Each word in the data below should be copied exactly; the images should not.

====== Exercise inputs

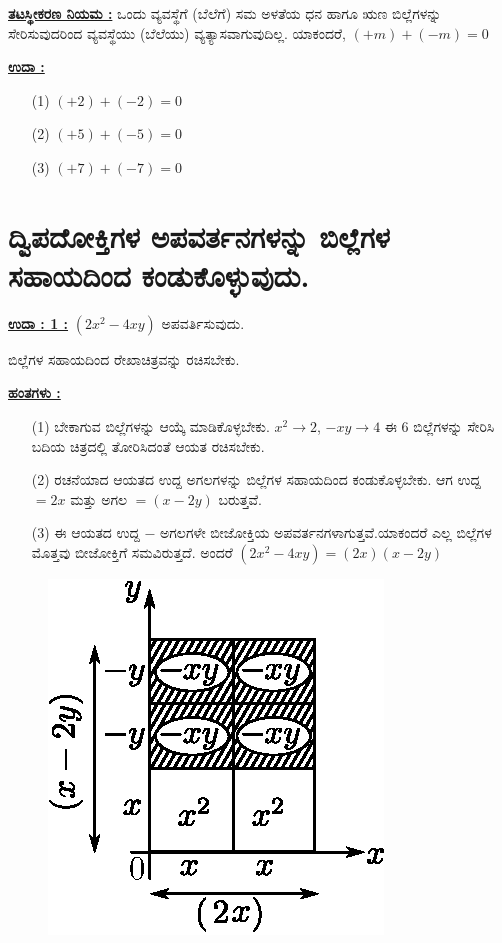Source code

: \noindent
{\textbf{\underline{ತಟಸ್ಥೀಕರಣ ನಿಯಮ :}}} ಒಂದು ವ್ಯವಸ್ಥೆಗೆ (ಬೆಲೆಗೆ) ಸಮ ಅಳತೆಯ ಧನ ಹಾಗೂ ಋಣ ಬಿಲ್ಲೆಗಳನ್ನು ಸೇರಿಸುವುದರಿಂದ ವ್ಯವಸ್ಥೆಯು (ಬೆಲೆಯು) ವ್ಯತ್ಯಾಸವಾಗುವುದಿಲ್ಲ. ಯಾಕಂದರೆ, $(+m) + (-m) = 0$

\noindent
{\textbf{\underline{ಉದಾ :}}}
\begin{itemize}
\item [(1)] $(+2) + (-2) = 0$
\item [(2)] $(+5) + (-5) = 0$
\item [(3)] $(+7) + (-7) = 0$
\end{itemize}

\section*{ದ್ವಿಪದೋಕ್ತಿಗಳ ಅಪವರ್ತನಗಳನ್ನು ಬಿಲ್ಲೆಗಳ ಸಹಾಯದಿಂದ ಕಂಡುಕೊಳ್ಳುವುದು.}

\noindent
{\textbf{\underline{ಉದಾ : 1 :}}} $(2x^2 - 4xy)$ ಅಪವರ್ತಿಸುವುದು.

ಬಿಲ್ಲೆಗಳ ಸಹಾಯದಿಂದ ರೇಖಾಚಿತ್ರವನ್ನು ರಚಿಸಬೇಕು. 

\noindent
{\textbf{\underline{ಹಂತಗಳು :}}}
\begin{itemize}
\item [(1)] ಬೇಕಾಗುವ ಬಿಲ್ಲೆಗಳನ್ನು ಆಯ್ಕೆ ಮಾಡಿಕೊಳ್ಳಬೇಕು. $x^2 \rightarrow 2$, $-xy \rightarrow 4$ ಈ 6 ಬಿಲ್ಲೆಗಳನ್ನು ಸೇರಿಸಿ ಬದಿಯ ಚಿತ್ರದಲ್ಲಿ ತೋರಿಸಿದಂತೆ ಆಯತ ರಚಿಸಬೇಕು. 
\item [(2)] ರಚನೆಯಾದ ಆಯತದ ಉದ್ದ ಅಗಲಗಳನ್ನು ಬಿಲ್ಲೆಗಳ ಸಹಾಯದಿಂದ ಕಂಡುಕೊಳ್ಳಬೇಕು. ಆಗ ಉದ್ದ $= 2x$ ಮತ್ತು ಅಗಲ $= (x-2y)$ ಬರುತ್ತವೆ. 
\item [(3)] ಈ ಆಯತದ ಉದ್ದ $-$ ಅಗಲಗಳೇ ಬೀಜೋಕ್ತಿಯ ಅಪವರ್ತನಗಳಾಗುತ್ತವೆ.\break ಯಾಕಂದರೆ ಎಲ್ಲ ಬಿಲ್ಲೆಗಳ ಮೊತ್ತವು ಬೀಜೋಕ್ತಿಗೆ ಸಮವಿರುತ್ತದೆ. ಅಂದರೆ $(2x^2 - 4xy) = (2x)(x-2y)$
\end{itemize}
\begin{figure}[H]
\centering
\includegraphics[scale=0.9]{src/figure/chap3/fig3-34b.eps}
\end{figure}

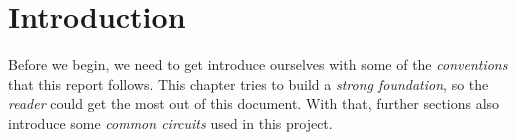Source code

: \documentclass[../../main]{subfiles}
\begin{document}
\section{Introduction} \label{sec:}

Before we begin, we need to get introduce ourselves with some of the \emph{conventions} that this
report follows. This chapter tries to build a \emph{strong foundation}, so the \emph{reader} could
get the most out of this document. With that, further sections also introduce some
\emph{common circuits} used in this project.
\end{document}
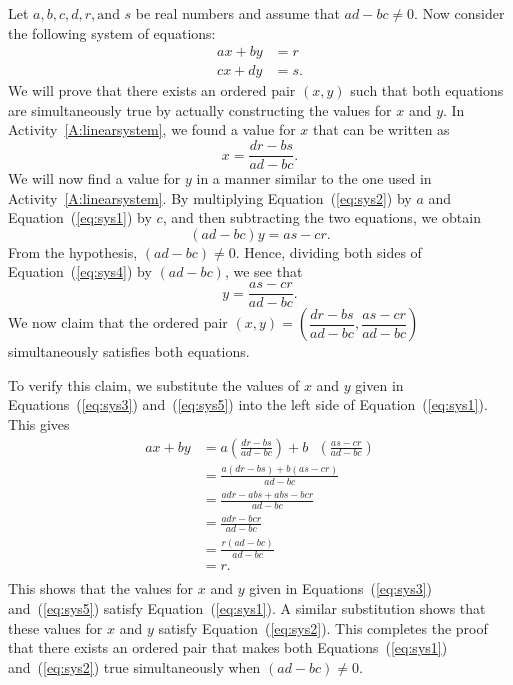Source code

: \begin{myproof}
Let  $a,b,c,d,r,\text{and }s$ be real numbers and assume that  $ad - bc \ne 0$.  Now consider the following system of equations:
\begin{align}
ax + by &= r \label{eq:sys1} \\
cx + dy &= s.  \label{eq:sys2}
\end{align}
%
We will prove that there exists an ordered pair $\left( x, y \right)$ such that both equations are simultaneously true by actually constructing the values for $x$ and $y$.  
In Activity~\ref{A:linearsystem}, we found a value for $x$ that can be written as
\begin{equation}
x = \frac{{dr - bs}}{{ad - bc}}. \label{eq:sys3}
\end{equation}
%
We will now find a value for $y$ in a manner similar to the one used in 
Activity~\ref{A:linearsystem}.  By multiplying Equation~(\ref{eq:sys2}) by $a$ and Equation~(\ref{eq:sys1}) by $c$, and then subtracting the two equations, we obtain
\begin{equation}
\left( {ad - bc} \right)y = as - cr. \label{eq:sys4}
\end{equation}
%
From the hypothesis, $\left( {ad - bc} \right) \ne 0$.  Hence, dividing both sides of 
Equation~(\ref{eq:sys4}) by $\left( {ad - bc} \right)$, we see that
%
\begin{equation}
y = \frac{{as - cr}}{{ad - bc}}. \label{eq:sys5}
\end{equation}
%
We now claim that the ordered pair 
$\left( x, y \right) = \left(\dfrac{{dr - bs}}{{ad - bc}}, \dfrac{{as - cr}}{{ad - bc}} \right)$ simultaneously satisfies both equations.

To verify this claim, we substitute the values of $x$ and $y$ given in Equations~(\ref{eq:sys3}) and~(\ref{eq:sys5}) into the left side of Equation~(\ref{eq:sys1}).  This gives
\[
\begin{aligned}
  ax + by &= a \left( {\frac{{dr - bs}}{{ad - bc}}} \right) + b\text{ }\left( {\frac{{as - cr}}{{ad - bc}}} \right) \\ 
   &= \frac{{a(dr - bs) + b(as - cr)}}{{ad - bc}} \\ 
   &= \frac{{adr - abs + abs - bcr}}{{ad - bc}} \\ 
   &= \frac{{adr - bcr}}{{ad - bc}} \\ 
   &= \frac{{r(ad - bc)}}{{ad - bc}} \\ 
   &= r. \\ 
\end{aligned} 
\]
%
This shows that the values for $x$ and $y$ given in Equations~(\ref{eq:sys3}) and~(\ref{eq:sys5}) satisfy Equation~(\ref{eq:sys1}).  A similar substitution shows that these values for $x$ and $y$ satisfy Equation~(\ref{eq:sys2}).  This completes the proof that there exists an ordered pair that makes both Equations~(\ref{eq:sys1}) and~(\ref{eq:sys2}) true simultaneously when 
$\left( {ad - bc} \right) \ne 0$.
\end{myproof}
\hbreak
%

============

Written response →
Source code

: \noindent
{\textbf{\underline{ತಟಸ್ಥೀಕರಣ ನಿಯಮ :}}} ಒಂದು ವ್ಯವಸ್ಥೆಗೆ (ಬೆಲೆಗೆ) ಸಮ ಅಳತೆಯ ಧನ ಹಾಗೂ ಋಣ ಬಿಲ್ಲೆಗಳನ್ನು ಸೇರಿಸುವುದರಿಂದ ವ್ಯವಸ್ಥೆಯು (ಬೆಲೆಯು) ವ್ಯತ್ಯಾಸವಾಗುವುದಿಲ್ಲ. ಯಾಕಂದರೆ, $(+m) + (-m) = 0$

\noindent
{\textbf{\underline{ಉದಾ :}}}
\begin{itemize}
\item [(1)] $(+2) + (-2) = 0$
\item [(2)] $(+5) + (-5) = 0$
\item [(3)] $(+7) + (-7) = 0$
\end{itemize}

\section*{ದ್ವಿಪದೋಕ್ತಿಗಳ ಅಪವರ್ತನಗಳನ್ನು ಬಿಲ್ಲೆಗಳ ಸಹಾಯದಿಂದ ಕಂಡುಕೊಳ್ಳುವುದು.}

\noindent
{\textbf{\underline{ಉದಾ : 1 :}}} $(2x^2 - 4xy)$ ಅಪವರ್ತಿಸುವುದು.

ಬಿಲ್ಲೆಗಳ ಸಹಾಯದಿಂದ ರೇಖಾಚಿತ್ರವನ್ನು ರಚಿಸಬೇಕು. 

\noindent
{\textbf{\underline{ಹಂತಗಳು :}}}
\begin{itemize}
\item [(1)] ಬೇಕಾಗುವ ಬಿಲ್ಲೆಗಳನ್ನು ಆಯ್ಕೆ ಮಾಡಿಕೊಳ್ಳಬೇಕು. $x^2 \rightarrow 2$, $-xy \rightarrow 4$ ಈ 6 ಬಿಲ್ಲೆಗಳನ್ನು ಸೇರಿಸಿ ಬದಿಯ ಚಿತ್ರದಲ್ಲಿ ತೋರಿಸಿದಂತೆ ಆಯತ ರಚಿಸಬೇಕು. 
\item [(2)] ರಚನೆಯಾದ ಆಯತದ ಉದ್ದ ಅಗಲಗಳನ್ನು ಬಿಲ್ಲೆಗಳ ಸಹಾಯದಿಂದ ಕಂಡುಕೊಳ್ಳಬೇಕು. ಆಗ ಉದ್ದ $= 2x$ ಮತ್ತು ಅಗಲ $= (x-2y)$ ಬರುತ್ತವೆ. 
\item [(3)] ಈ ಆಯತದ ಉದ್ದ $-$ ಅಗಲಗಳೇ ಬೀಜೋಕ್ತಿಯ ಅಪವರ್ತನಗಳಾಗುತ್ತವೆ.\break ಯಾಕಂದರೆ ಎಲ್ಲ ಬಿಲ್ಲೆಗಳ ಮೊತ್ತವು ಬೀಜೋಕ್ತಿಗೆ ಸಮವಿರುತ್ತದೆ. ಅಂದರೆ $(2x^2 - 4xy) = (2x)(x-2y)$
\end{itemize}
\begin{figure}[H]
\centering
\includegraphics[scale=0.9]{src/figure/chap3/fig3-34b.eps}
\end{figure}

Source code

: \documentclass[../../main]{subfiles}
\begin{document}
\section{Introduction} \label{sec:}

Before we begin, we need to get introduce ourselves with some of the \emph{conventions} that this
report follows. This chapter tries to build a \emph{strong foundation}, so the \emph{reader} could
get the most out of this document. With that, further sections also introduce some
\emph{common circuits} used in this project.
\end{document}
Source code

: \begin{myproof}
Let  $a,b,c,d,r,\text{and }s$ be real numbers and assume that  $ad - bc \ne 0$.  Now consider the following system of equations:
\begin{align}
ax + by &= r \label{eq:sys1} \\
cx + dy &= s.  \label{eq:sys2}
\end{align}
%
We will prove that there exists an ordered pair $\left( x, y \right)$ such that both equations are simultaneously true by actually constructing the values for $x$ and $y$.  
In Activity~\ref{A:linearsystem}, we found a value for $x$ that can be written as
\begin{equation}
x = \frac{{dr - bs}}{{ad - bc}}. \label{eq:sys3}
\end{equation}
%
We will now find a value for $y$ in a manner similar to the one used in 
Activity~\ref{A:linearsystem}.  By multiplying Equation~(\ref{eq:sys2}) by $a$ and Equation~(\ref{eq:sys1}) by $c$, and then subtracting the two equations, we obtain
\begin{equation}
\left( {ad - bc} \right)y = as - cr. \label{eq:sys4}
\end{equation}
%
From the hypothesis, $\left( {ad - bc} \right) \ne 0$.  Hence, dividing both sides of 
Equation~(\ref{eq:sys4}) by $\left( {ad - bc} \right)$, we see that
%
\begin{equation}
y = \frac{{as - cr}}{{ad - bc}}. \label{eq:sys5}
\end{equation}
%
We now claim that the ordered pair 
$\left( x, y \right) = \left(\dfrac{{dr - bs}}{{ad - bc}}, \dfrac{{as - cr}}{{ad - bc}} \right)$ simultaneously satisfies both equations.

To verify this claim, we substitute the values of $x$ and $y$ given in Equations~(\ref{eq:sys3}) and~(\ref{eq:sys5}) into the left side of Equation~(\ref{eq:sys1}).  This gives
\[
\begin{aligned}
  ax + by &= a \left( {\frac{{dr - bs}}{{ad - bc}}} \right) + b\text{ }\left( {\frac{{as - cr}}{{ad - bc}}} \right) \\ 
   &= \frac{{a(dr - bs) + b(as - cr)}}{{ad - bc}} \\ 
   &= \frac{{adr - abs + abs - bcr}}{{ad - bc}} \\ 
   &= \frac{{adr - bcr}}{{ad - bc}} \\ 
   &= \frac{{r(ad - bc)}}{{ad - bc}} \\ 
   &= r. \\ 
\end{aligned} 
\]
%
This shows that the values for $x$ and $y$ given in Equations~(\ref{eq:sys3}) and~(\ref{eq:sys5}) satisfy Equation~(\ref{eq:sys1}).  A similar substitution shows that these values for $x$ and $y$ satisfy Equation~(\ref{eq:sys2}).  This completes the proof that there exists an ordered pair that makes both Equations~(\ref{eq:sys1}) and~(\ref{eq:sys2}) true simultaneously when 
$\left( {ad - bc} \right) \ne 0$.
\end{myproof}
\hbreak
%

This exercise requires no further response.